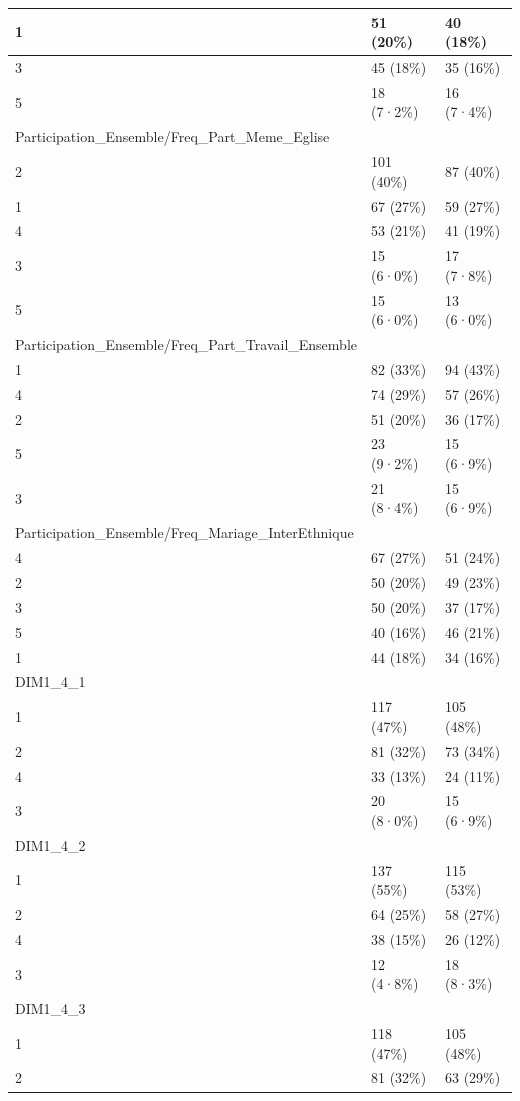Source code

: \documentclass[
]{book}
\begin{document}
\begin{tabular}{l|l|l}
\hline
1 & 51 (20\%) & 40 (18\%)\\
\hline
3 & 45 (18\%) & 35 (16\%)\\
\hline
5 & 18 (7·2\%) & 16 (7·4\%)\\
\hline
Participation\_Ensemble/Freq\_Part\_Meme\_Eglise &  & \\
\hline
2 & 101 (40\%) & 87 (40\%)\\
\hline
1 & 67 (27\%) & 59 (27\%)\\
\hline
4 & 53 (21\%) & 41 (19\%)\\
\hline
3 & 15 (6·0\%) & 17 (7·8\%)\\
\hline
5 & 15 (6·0\%) & 13 (6·0\%)\\
\hline
Participation\_Ensemble/Freq\_Part\_Travail\_Ensemble &  & \\
\hline
1 & 82 (33\%) & 94 (43\%)\\
\hline
4 & 74 (29\%) & 57 (26\%)\\
\hline
2 & 51 (20\%) & 36 (17\%)\\
\hline
5 & 23 (9·2\%) & 15 (6·9\%)\\
\hline
3 & 21 (8·4\%) & 15 (6·9\%)\\
\hline
Participation\_Ensemble/Freq\_Mariage\_InterEthnique &  & \\
\hline
4 & 67 (27\%) & 51 (24\%)\\
\hline
2 & 50 (20\%) & 49 (23\%)\\
\hline
3 & 50 (20\%) & 37 (17\%)\\
\hline
5 & 40 (16\%) & 46 (21\%)\\
\hline
1 & 44 (18\%) & 34 (16\%)\\
\hline
DIM1\_4\_1 &  & \\
\hline
1 & 117 (47\%) & 105 (48\%)\\
\hline
2 & 81 (32\%) & 73 (34\%)\\
\hline
4 & 33 (13\%) & 24 (11\%)\\
\hline
3 & 20 (8·0\%) & 15 (6·9\%)\\
\hline
DIM1\_4\_2 &  & \\
\hline
1 & 137 (55\%) & 115 (53\%)\\
\hline
2 & 64 (25\%) & 58 (27\%)\\
\hline
4 & 38 (15\%) & 26 (12\%)\\
\hline
3 & 12 (4·8\%) & 18 (8·3\%)\\
\hline
DIM1\_4\_3 &  & \\
\hline
1 & 118 (47\%) & 105 (48\%)\\
\hline
2 & 81 (32\%) & 63 (29\%)\\

\end{tabular}
\end{document}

WHAT IS BEING ASKED
Take the line that contains "4 & 38 (15\%) & 26 (12\%)\\" and each line after it through the end of the records, and repeat them all exactly. Nothing else.

YOUR SOLUTION
4 & 38 (15\%) & 26 (12\%)\\
\hline
3 & 12 (4·8\%) & 18 (8·3\%)\\
\hline
DIM1\_4\_3 &  & \\
\hline
1 & 118 (47\%) & 105 (48\%)\\
\hline
2 & 81 (32\%) & 63 (29\%)\\

\end{tabular}
\end{document}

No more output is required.